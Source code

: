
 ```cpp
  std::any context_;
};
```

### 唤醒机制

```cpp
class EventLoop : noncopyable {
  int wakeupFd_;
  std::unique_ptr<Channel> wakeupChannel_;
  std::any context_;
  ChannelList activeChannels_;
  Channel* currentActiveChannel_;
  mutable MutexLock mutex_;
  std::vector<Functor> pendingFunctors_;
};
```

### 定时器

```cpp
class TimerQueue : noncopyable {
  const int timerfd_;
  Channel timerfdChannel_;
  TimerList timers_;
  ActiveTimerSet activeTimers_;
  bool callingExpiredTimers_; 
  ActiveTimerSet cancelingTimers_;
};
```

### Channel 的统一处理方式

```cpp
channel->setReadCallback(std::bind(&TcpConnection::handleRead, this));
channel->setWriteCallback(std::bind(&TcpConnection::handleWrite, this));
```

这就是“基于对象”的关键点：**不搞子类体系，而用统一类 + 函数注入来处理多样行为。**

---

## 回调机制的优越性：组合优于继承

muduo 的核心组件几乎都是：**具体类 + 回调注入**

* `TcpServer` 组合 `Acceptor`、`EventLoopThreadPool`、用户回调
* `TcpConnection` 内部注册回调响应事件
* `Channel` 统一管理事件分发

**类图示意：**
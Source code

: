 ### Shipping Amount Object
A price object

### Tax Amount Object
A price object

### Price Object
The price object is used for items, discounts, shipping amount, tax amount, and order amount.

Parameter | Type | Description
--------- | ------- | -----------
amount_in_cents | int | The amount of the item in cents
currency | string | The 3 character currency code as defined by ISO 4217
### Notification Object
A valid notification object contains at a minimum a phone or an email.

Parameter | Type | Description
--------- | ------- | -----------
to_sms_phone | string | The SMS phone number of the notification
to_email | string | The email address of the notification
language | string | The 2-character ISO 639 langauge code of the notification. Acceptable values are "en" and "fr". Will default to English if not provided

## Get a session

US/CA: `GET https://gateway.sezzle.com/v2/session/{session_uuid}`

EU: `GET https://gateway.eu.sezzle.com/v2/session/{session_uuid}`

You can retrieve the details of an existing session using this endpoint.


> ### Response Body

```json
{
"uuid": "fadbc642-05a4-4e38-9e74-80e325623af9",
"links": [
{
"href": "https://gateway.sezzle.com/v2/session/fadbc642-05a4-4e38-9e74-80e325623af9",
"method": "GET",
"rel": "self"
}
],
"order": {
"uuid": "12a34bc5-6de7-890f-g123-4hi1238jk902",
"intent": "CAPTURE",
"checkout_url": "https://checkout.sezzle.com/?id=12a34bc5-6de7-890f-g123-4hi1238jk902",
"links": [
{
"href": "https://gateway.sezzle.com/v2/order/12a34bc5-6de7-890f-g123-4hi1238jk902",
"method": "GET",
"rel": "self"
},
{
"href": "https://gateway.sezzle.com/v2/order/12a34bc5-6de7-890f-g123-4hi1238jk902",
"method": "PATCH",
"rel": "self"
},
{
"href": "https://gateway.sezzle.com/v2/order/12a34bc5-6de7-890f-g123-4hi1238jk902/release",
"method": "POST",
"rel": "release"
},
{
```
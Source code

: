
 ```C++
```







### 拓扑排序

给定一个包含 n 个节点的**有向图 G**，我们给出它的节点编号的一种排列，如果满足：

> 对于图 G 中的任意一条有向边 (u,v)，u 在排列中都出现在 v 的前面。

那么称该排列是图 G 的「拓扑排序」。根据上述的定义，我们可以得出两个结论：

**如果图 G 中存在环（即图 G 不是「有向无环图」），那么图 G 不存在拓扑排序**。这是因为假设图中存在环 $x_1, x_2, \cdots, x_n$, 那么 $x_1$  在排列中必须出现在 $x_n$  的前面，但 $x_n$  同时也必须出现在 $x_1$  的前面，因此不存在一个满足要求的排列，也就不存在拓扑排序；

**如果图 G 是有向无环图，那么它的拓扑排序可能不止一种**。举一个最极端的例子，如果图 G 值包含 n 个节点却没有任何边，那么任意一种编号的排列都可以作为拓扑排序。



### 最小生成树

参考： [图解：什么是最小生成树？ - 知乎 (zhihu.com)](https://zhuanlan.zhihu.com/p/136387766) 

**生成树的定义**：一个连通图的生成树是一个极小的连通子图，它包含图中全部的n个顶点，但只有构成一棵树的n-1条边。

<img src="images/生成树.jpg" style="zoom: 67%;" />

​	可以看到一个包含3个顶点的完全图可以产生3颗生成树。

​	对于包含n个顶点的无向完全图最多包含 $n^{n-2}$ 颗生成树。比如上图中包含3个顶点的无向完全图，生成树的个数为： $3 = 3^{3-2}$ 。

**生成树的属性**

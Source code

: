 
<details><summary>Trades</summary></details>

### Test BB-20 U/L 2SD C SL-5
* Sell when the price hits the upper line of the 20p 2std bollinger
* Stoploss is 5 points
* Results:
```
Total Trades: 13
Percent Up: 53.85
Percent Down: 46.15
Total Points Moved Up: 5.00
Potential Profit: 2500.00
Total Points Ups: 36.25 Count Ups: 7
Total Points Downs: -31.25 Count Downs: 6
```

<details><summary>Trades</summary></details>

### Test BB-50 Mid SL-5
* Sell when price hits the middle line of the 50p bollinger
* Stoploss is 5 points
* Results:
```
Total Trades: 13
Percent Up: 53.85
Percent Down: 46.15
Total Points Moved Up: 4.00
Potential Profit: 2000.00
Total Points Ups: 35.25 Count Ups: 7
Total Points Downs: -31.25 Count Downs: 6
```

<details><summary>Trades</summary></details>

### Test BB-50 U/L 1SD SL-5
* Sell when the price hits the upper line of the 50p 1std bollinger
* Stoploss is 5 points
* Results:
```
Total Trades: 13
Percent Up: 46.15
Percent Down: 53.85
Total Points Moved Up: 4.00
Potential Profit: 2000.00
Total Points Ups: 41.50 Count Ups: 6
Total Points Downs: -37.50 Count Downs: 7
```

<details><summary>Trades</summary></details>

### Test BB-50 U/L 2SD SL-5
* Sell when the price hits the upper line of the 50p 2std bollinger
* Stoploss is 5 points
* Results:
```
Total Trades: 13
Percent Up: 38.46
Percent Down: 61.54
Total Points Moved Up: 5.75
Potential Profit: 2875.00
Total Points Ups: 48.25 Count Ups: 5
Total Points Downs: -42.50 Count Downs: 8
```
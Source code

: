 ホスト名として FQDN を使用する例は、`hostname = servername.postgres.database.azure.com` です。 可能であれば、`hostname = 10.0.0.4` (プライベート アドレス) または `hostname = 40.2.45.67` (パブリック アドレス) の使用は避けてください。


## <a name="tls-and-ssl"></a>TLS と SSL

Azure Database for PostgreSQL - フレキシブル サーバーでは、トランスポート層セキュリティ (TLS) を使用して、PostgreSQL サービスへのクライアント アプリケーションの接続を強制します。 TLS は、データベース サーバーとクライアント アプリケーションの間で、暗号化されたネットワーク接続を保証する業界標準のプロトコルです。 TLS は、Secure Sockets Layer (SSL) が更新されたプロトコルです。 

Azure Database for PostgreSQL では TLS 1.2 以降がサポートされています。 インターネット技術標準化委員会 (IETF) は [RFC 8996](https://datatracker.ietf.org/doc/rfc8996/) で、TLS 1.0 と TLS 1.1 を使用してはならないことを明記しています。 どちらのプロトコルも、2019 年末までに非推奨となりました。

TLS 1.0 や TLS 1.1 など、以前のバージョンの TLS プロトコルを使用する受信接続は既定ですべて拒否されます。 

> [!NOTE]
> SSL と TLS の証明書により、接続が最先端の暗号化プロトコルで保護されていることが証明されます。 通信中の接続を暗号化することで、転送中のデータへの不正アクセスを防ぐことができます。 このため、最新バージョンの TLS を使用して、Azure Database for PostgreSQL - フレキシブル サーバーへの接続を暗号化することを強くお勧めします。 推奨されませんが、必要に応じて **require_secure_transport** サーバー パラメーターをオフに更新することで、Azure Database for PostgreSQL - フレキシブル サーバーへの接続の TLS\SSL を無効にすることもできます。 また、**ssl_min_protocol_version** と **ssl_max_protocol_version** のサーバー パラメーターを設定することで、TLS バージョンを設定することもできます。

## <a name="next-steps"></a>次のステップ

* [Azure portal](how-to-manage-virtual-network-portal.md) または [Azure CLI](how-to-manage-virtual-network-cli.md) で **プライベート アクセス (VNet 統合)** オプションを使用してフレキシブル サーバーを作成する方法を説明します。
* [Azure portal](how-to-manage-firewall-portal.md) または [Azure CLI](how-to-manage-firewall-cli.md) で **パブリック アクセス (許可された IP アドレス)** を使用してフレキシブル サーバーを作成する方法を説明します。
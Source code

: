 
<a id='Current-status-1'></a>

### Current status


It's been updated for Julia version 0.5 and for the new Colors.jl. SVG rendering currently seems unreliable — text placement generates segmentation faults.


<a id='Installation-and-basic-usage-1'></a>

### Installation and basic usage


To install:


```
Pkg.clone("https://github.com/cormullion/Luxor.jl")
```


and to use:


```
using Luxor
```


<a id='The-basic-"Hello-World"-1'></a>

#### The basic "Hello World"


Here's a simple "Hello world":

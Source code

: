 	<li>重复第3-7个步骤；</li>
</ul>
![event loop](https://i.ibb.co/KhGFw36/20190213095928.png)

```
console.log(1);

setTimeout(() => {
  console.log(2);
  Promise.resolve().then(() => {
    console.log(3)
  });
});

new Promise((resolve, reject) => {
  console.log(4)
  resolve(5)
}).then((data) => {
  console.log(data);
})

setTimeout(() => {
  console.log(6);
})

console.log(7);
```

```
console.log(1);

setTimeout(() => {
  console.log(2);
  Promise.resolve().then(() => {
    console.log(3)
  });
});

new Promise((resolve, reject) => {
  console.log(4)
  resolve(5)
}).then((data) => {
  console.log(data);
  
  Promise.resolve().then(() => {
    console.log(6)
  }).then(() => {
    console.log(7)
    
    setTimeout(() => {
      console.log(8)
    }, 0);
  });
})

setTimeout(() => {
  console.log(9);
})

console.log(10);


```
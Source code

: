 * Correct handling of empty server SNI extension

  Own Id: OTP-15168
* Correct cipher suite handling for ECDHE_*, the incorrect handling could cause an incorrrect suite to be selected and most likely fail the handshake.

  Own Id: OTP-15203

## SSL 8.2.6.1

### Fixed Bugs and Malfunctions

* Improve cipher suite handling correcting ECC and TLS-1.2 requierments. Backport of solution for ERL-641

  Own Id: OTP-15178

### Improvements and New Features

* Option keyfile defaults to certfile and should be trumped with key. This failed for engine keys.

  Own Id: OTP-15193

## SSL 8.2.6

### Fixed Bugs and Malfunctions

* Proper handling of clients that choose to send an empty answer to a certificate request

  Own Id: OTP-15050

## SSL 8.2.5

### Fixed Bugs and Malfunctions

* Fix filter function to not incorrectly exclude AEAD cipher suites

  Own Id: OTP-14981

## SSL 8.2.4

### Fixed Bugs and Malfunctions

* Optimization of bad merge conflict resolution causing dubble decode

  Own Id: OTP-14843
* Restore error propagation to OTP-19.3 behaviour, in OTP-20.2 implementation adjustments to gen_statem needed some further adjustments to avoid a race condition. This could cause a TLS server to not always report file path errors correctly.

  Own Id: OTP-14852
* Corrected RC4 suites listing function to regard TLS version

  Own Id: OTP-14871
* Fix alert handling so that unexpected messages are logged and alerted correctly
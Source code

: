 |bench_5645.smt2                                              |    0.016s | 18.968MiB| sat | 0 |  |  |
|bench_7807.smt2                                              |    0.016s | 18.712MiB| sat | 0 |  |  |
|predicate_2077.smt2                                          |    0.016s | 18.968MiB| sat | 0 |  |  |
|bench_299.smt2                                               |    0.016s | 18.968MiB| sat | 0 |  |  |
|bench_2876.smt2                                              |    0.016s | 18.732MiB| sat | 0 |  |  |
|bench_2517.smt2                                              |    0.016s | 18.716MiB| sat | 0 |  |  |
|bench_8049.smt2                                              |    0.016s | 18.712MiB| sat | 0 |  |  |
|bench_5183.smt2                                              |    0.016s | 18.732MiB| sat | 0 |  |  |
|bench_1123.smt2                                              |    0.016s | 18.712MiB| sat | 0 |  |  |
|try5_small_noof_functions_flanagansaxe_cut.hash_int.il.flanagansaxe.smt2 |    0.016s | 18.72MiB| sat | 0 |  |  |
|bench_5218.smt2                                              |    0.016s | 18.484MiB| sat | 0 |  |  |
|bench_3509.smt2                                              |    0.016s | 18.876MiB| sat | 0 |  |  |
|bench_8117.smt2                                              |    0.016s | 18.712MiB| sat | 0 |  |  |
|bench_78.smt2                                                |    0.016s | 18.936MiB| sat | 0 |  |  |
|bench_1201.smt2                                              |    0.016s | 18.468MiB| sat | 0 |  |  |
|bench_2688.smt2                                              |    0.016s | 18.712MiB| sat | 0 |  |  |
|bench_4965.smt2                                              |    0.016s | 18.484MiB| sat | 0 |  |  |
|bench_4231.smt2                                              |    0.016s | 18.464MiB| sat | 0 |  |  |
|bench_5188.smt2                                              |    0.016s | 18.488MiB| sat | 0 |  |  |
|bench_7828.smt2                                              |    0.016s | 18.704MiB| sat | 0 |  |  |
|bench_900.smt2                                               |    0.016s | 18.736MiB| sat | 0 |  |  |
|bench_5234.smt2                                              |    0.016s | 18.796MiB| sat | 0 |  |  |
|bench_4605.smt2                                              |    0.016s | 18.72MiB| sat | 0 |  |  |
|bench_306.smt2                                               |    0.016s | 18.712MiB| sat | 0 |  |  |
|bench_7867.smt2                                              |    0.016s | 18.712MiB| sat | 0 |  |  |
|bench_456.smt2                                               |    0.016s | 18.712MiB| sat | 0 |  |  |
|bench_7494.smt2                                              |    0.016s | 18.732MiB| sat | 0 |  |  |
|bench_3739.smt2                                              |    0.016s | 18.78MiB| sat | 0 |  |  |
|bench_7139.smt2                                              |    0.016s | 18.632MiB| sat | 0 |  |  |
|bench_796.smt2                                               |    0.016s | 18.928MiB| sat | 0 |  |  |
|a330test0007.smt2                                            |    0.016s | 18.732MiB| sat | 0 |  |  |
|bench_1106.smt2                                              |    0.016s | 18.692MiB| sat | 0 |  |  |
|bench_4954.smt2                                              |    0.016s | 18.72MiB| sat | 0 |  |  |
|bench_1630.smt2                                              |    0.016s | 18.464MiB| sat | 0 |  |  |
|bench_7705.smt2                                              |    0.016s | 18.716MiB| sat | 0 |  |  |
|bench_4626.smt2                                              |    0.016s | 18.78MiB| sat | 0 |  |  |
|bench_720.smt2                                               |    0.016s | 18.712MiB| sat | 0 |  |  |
------------------------------------------------------------------------
_Goal of the exercise_
Look above for the line containing "给定一个包含 n 个节点的**有向图 G**，我们给出它的节点编号的一种排列，如果满足：" and the line containing "the 50p bollinger". Transcribe both, with the lines between them, exactly.

_Exercise answer_
给定一个包含 n 个节点的**有向图 G**，我们给出它的节点编号的一种排列，如果满足：

> 对于图 G 中的任意一条有向边 (u,v)，u 在排列中都出现在 v 的前面。

那么称该排列是图 G 的「拓扑排序」。根据上述的定义，我们可以得出两个结论：

**如果图 G 中存在环（即图 G 不是「有向无环图」），那么图 G 不存在拓扑排序**。这是因为假设图中存在环 $x_1, x_2, \cdots, x_n$, 那么 $x_1$  在排列中必须出现在 $x_n$  的前面，但 $x_n$  同时也必须出现在 $x_1$  的前面，因此不存在一个满足要求的排列，也就不存在拓扑排序；

**如果图 G 是有向无环图，那么它的拓扑排序可能不止一种**。举一个最极端的例子，如果图 G 值包含 n 个节点却没有任何边，那么任意一种编号的排列都可以作为拓扑排序。



### 最小生成树

参考： [图解：什么是最小生成树？ - 知乎 (zhihu.com)](https://zhuanlan.zhihu.com/p/136387766) 

**生成树的定义**：一个连通图的生成树是一个极小的连通子图，它包含图中全部的n个顶点，但只有构成一棵树的n-1条边。

<img src="images/生成树.jpg" style="zoom: 67%;" />

​	可以看到一个包含3个顶点的完全图可以产生3颗生成树。

​	对于包含n个顶点的无向完全图最多包含 $n^{n-2}$ 颗生成树。比如上图中包含3个顶点的无向完全图，生成树的个数为： $3 = 3^{3-2}$ 。

**生成树的属性**

Source code

: 
<details><summary>Trades</summary></details>

### Test BB-20 U/L 2SD C SL-5
* Sell when the price hits the upper line of the 20p 2std bollinger
* Stoploss is 5 points
* Results:
```
Total Trades: 13
Percent Up: 53.85
Percent Down: 46.15
Total Points Moved Up: 5.00
Potential Profit: 2500.00
Total Points Ups: 36.25 Count Ups: 7
Total Points Downs: -31.25 Count Downs: 6
```

<details><summary>Trades</summary></details>

### Test BB-50 Mid SL-5
* Sell when price hits the middle line of the 50p bollinger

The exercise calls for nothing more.